Once the pictures are set aside, copy the data below exactly as it stands.

* **Records for this exercise**:
=== Section Start ===
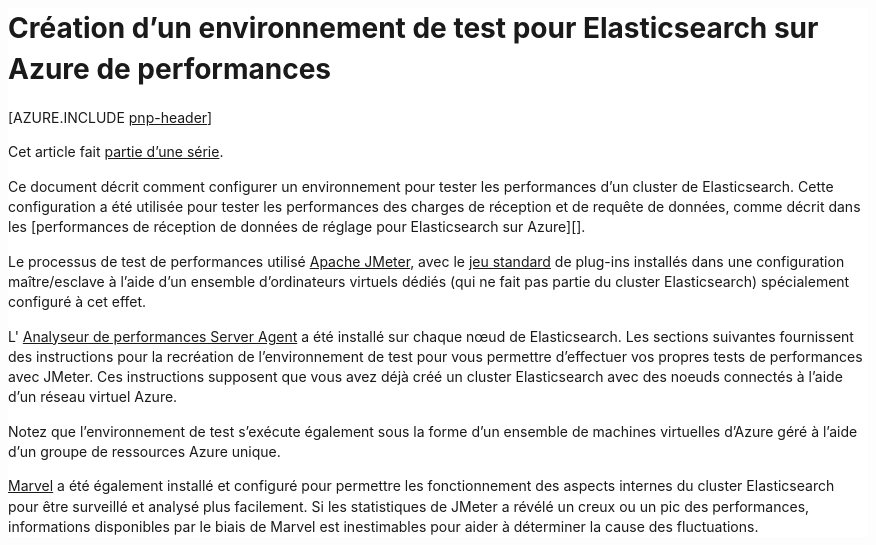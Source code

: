 <properties
   pageTitle="Création d’un environnement de test pour Elasticsearch de performances | Microsoft Azure"
   description="Comment configurer un environnement pour tester les performances d’un cluster de Elasticsearch."
   services=""
   documentationCenter="na"
   authors="dragon119"
   manager="bennage"
   editor=""
   tags=""/>

<tags
   ms.service="guidance"
   ms.devlang="na"
   ms.topic="article"
   ms.tgt_pltfrm="na"
   ms.workload="na"
   ms.date="09/22/2016"
   ms.author="masashin"/>
   
# <a name="creating-a-performance-testing-environment-for-elasticsearch-on-azure"></a>Création d’un environnement de test pour Elasticsearch sur Azure de performances

[AZURE.INCLUDE [pnp-header](../../includes/guidance-pnp-header-include.md)]

Cet article fait [partie d’une série](guidance-elasticsearch.md). 

Ce document décrit comment configurer un environnement pour tester les performances d’un cluster de Elasticsearch. Cette configuration a été utilisée pour tester les performances des charges de réception et de requête de données, comme décrit dans les [performances de réception de données de réglage pour Elasticsearch sur Azure][].

Le processus de test de performances utilisé [Apache JMeter](http://jmeter.apache.org/), avec le [jeu standard](http://jmeter-plugins.org/wiki/StandardSet/) de plug-ins installés dans une configuration maître/esclave à l’aide d’un ensemble d’ordinateurs virtuels dédiés (qui ne fait pas partie du cluster Elasticsearch) spécialement configuré à cet effet. 

L' [Analyseur de performances Server Agent](http://jmeter-plugins.org/wiki/PerfMonAgent/) a été installé sur chaque nœud de Elasticsearch. Les sections suivantes fournissent des instructions pour la recréation de l’environnement de test pour vous permettre d’effectuer vos propres tests de performances avec JMeter. Ces instructions supposent que vous avez déjà créé un cluster Elasticsearch avec des noeuds connectés à l’aide d’un réseau virtuel Azure. 

Notez que l’environnement de test s’exécute également sous la forme d’un ensemble de machines virtuelles d’Azure géré à l’aide d’un groupe de ressources Azure unique.

[Marvel](https://www.elastic.co/products/marvel) a été également installé et configuré pour permettre les fonctionnement des aspects internes du cluster Elasticsearch pour être surveillé et analysé plus facilement. Si les statistiques de JMeter a révélé un creux ou un pic des performances, informations disponibles par le biais de Marvel est inestimables pour aider à déterminer la cause des fluctuations.


[Réglage des performances d’acquisition de données pour Elasticsearch sur Azure]: guidance-elasticsearch-tuning-data-ingestion-performance.md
=== Section End ===
* **Answer for this exercise**:
Source code

: <properties
   pageTitle="Création d’un environnement de test pour Elasticsearch de performances | Microsoft Azure"
   description="Comment configurer un environnement pour tester les performances d’un cluster de Elasticsearch."
   services=""
   documentationCenter="na"
   authors="dragon119"
   manager="bennage"
   editor=""
   tags=""/>

<tags
   ms.service="guidance"
   ms.devlang="na"
   ms.topic="article"
   ms.tgt_pltfrm="na"
   ms.workload="na"
   ms.date="09/22/2016"
   ms.author="masashin"/>
   
# <a name="creating-a-performance-testing-environment-for-elasticsearch-on-azure"></a>Création d’un environnement de test pour Elasticsearch sur Azure de performances

[AZURE.INCLUDE [pnp-header](../../includes/guidance-pnp-header-include.md)]

Cet article fait [partie d’une série](guidance-elasticsearch.md). 

Ce document décrit comment configurer un environnement pour tester les performances d’un cluster de Elasticsearch. Cette configuration a été utilisée pour tester les performances des charges de réception et de requête de données, comme décrit dans les [performances de réception de données de réglage pour Elasticsearch sur Azure][].

Le processus de test de performances utilisé [Apache JMeter](http://jmeter.apache.org/), avec le [jeu standard](http://jmeter-plugins.org/wiki/StandardSet/) de plug-ins installés dans une configuration maître/esclave à l’aide d’un ensemble d’ordinateurs virtuels dédiés (qui ne fait pas partie du cluster Elasticsearch) spécialement configuré à cet effet. 

L' [Analyseur de performances Server Agent](http://jmeter-plugins.org/wiki/PerfMonAgent/) a été installé sur chaque nœud de Elasticsearch. Les sections suivantes fournissent des instructions pour la recréation de l’environnement de test pour vous permettre d’effectuer vos propres tests de performances avec JMeter. Ces instructions supposent que vous avez déjà créé un cluster Elasticsearch avec des noeuds connectés à l’aide d’un réseau virtuel Azure. 

Notez que l’environnement de test s’exécute également sous la forme d’un ensemble de machines virtuelles d’Azure géré à l’aide d’un groupe de ressources Azure unique.

[Marvel](https://www.elastic.co/products/marvel) a été également installé et configuré pour permettre les fonctionnement des aspects internes du cluster Elasticsearch pour être surveillé et analysé plus facilement. Si les statistiques de JMeter a révélé un creux ou un pic des performances, informations disponibles par le biais de Marvel est inestimables pour aider à déterminer la cause des fluctuations.


[Réglage des performances d’acquisition de données pour Elasticsearch sur Azure]: guidance-elasticsearch-tuning-data-ingestion-performance.md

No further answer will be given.